I was just asked this in a panel conference call interview 2 hours ago haha. My answer was roughly along the lines of late expansion broader cycle view, waning movement to the upside, high relative valuations, inorganically propped up bottom lines (tax cuts, Non GAAP measures, etc.), rotation on the horizon, corporate debt default risk, and the infamous oracle none other than…the yield curve.
The only thing that comes to mind is that the obvious risk which will cause a recession is not being talked about by main stream media. It’s happening now, just a question of what and how long can it last?
For me, my ole premise has always been fiscal issues in the U.S. combined with somesort of structural change such as demographic shifts globally that accelerate the problem. That train has been running for a very long time though so who knows but I will eventually be right. Maybe old and bitter by that time but right nonetheless.
Here’s what Mark Tepper, president and CEO of Strategic Wealth Partners, told CNBC’s “Trading Nation ” on Thursday.
— The first indicator is an inverted yield curve. This correctly predicted the last seven recessions since 1968. It typically “flashes red” by inverting 12 months before the beginning of a recession. Right now the yield curve is pretty flat, but not yet inverted.

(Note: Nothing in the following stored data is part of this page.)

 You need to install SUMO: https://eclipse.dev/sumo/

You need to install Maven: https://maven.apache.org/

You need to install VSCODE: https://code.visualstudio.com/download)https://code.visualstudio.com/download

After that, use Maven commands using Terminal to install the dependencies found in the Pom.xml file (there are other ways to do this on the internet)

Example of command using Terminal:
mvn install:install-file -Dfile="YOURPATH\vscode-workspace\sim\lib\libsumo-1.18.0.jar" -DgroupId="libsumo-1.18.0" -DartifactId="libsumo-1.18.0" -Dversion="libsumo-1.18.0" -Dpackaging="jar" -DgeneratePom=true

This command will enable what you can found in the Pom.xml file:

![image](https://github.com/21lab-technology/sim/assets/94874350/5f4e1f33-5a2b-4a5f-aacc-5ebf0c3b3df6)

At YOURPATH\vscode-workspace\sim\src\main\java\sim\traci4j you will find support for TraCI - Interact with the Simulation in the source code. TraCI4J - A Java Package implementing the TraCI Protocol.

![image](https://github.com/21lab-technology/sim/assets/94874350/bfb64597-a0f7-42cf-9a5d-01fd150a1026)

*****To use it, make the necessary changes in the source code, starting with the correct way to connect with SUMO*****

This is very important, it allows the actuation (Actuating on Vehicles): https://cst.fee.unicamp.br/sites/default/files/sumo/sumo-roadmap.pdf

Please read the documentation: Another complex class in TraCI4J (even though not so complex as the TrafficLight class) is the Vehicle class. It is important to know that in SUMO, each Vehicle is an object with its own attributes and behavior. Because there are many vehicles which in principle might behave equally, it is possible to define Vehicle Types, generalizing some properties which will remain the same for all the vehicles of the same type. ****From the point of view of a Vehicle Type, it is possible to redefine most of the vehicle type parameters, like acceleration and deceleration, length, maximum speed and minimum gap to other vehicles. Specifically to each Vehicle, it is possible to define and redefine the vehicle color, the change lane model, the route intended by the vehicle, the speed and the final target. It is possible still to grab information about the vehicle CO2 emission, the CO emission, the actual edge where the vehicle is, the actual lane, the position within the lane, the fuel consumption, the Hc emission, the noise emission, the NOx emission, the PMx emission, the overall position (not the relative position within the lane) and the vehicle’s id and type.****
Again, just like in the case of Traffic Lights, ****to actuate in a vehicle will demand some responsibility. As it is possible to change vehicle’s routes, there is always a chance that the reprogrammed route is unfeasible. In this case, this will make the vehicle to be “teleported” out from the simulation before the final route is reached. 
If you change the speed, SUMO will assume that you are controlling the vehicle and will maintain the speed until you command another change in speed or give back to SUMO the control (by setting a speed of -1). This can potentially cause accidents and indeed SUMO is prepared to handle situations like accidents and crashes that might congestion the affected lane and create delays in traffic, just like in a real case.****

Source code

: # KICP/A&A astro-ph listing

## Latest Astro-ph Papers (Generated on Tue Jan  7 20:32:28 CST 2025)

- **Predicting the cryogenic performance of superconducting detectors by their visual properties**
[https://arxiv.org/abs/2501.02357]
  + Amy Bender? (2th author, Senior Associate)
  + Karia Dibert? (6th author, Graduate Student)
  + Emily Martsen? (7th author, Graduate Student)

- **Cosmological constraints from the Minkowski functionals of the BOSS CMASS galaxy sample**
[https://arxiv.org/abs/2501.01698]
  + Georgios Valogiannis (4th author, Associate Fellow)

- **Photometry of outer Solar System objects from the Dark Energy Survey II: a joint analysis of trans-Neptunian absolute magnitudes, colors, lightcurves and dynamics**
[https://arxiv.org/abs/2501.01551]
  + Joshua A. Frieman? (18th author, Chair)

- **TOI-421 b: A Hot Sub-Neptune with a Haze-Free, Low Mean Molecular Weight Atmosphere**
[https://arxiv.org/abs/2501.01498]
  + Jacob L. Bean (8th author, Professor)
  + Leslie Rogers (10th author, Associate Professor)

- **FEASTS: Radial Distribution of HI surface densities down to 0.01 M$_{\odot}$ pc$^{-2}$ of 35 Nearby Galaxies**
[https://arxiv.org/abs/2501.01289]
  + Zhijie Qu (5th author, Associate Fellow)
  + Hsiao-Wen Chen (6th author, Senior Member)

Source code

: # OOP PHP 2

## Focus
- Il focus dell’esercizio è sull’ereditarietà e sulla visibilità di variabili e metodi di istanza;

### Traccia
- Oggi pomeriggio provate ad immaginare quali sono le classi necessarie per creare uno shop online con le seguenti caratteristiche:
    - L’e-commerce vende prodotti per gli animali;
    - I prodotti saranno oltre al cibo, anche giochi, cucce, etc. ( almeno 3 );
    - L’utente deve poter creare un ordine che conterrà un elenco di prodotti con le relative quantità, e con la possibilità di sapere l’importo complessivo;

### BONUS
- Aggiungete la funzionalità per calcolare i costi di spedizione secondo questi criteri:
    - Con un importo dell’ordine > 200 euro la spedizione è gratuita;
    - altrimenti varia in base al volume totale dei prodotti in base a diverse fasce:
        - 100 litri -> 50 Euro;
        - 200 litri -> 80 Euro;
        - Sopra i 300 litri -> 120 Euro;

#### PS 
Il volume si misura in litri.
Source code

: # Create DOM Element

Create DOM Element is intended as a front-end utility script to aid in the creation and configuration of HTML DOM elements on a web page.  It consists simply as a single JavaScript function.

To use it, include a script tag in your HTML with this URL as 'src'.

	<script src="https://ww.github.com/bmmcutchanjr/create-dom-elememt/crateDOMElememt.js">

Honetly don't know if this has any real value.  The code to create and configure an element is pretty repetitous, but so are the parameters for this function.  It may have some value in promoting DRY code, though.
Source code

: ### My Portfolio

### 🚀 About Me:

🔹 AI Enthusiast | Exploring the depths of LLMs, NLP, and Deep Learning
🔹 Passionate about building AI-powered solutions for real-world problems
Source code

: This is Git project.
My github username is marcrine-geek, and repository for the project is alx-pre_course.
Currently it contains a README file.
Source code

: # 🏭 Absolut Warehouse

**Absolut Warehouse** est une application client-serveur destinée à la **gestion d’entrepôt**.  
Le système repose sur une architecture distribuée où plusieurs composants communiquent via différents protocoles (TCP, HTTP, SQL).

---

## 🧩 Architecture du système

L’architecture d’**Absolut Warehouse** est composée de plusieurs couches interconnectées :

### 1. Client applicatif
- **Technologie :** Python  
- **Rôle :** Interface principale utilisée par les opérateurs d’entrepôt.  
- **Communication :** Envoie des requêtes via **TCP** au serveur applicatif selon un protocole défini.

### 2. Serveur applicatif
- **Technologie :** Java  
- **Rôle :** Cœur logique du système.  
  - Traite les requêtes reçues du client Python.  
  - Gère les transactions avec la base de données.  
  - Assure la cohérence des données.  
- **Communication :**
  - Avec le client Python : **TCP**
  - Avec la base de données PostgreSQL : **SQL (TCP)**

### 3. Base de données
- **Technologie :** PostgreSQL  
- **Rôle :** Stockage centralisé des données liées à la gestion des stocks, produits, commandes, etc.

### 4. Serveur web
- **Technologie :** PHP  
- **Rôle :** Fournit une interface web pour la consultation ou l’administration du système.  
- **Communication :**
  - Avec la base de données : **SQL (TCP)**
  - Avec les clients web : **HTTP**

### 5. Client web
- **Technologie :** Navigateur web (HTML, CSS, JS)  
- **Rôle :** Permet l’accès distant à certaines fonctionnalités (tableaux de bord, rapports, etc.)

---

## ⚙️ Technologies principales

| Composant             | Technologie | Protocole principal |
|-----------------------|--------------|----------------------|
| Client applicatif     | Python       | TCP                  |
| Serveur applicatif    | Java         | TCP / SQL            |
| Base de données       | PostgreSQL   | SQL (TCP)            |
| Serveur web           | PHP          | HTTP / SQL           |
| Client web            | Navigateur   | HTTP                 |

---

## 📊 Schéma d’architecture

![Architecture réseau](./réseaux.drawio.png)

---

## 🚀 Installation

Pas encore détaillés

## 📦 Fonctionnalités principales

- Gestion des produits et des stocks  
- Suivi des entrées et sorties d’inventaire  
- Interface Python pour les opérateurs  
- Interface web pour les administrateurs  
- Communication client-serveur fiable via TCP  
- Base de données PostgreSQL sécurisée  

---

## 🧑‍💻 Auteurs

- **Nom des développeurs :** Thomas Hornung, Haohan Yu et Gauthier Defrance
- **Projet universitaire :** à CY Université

— Second, is the year-over-year change of the Leading Economic Index, which predicts future global economic movements. When it contracts, a recession usually follows. Currently, the index is still growing at 5 percent year over year, so there’s no immediate need for concern.
— Last is the tightening of monetary policy. Although the Fed is intent on raising rates, policy tightening shouldn’t be expected for at least another year.
Put all three indicators together and they have correctly predicted the last seven recessions with not a single false positive. At this point, there still appears to be one year of runway before these three red flags hit stocks. When the convergence happens, switch your position to underweight stocks, but right now maintain your stock portfolios and ride out the rest of this bull market.
Bottom line: The three biggest recession indicators are not showing warning signs just yet, so continue to ride the bull market for at least a year.
Odd they recommend buying with the yield curve being so flat at this stage in a very old bull market.
Wonder what their thoughts are on the recently short-term demand for prime money market funds due to the repatriation of capital back to the U.S. and how that’s kept a cap on the short-term T-bill rates?
My guess is that no one is paying attention so there ya go.
Edit: Yield curve at first rate hike vs. yield curve today.
Yep this is why I was telling foos that short term rate be the smart thing cuz ish guaranteed. At least the long term ones didn’t go up like crazy. Quite fascinating!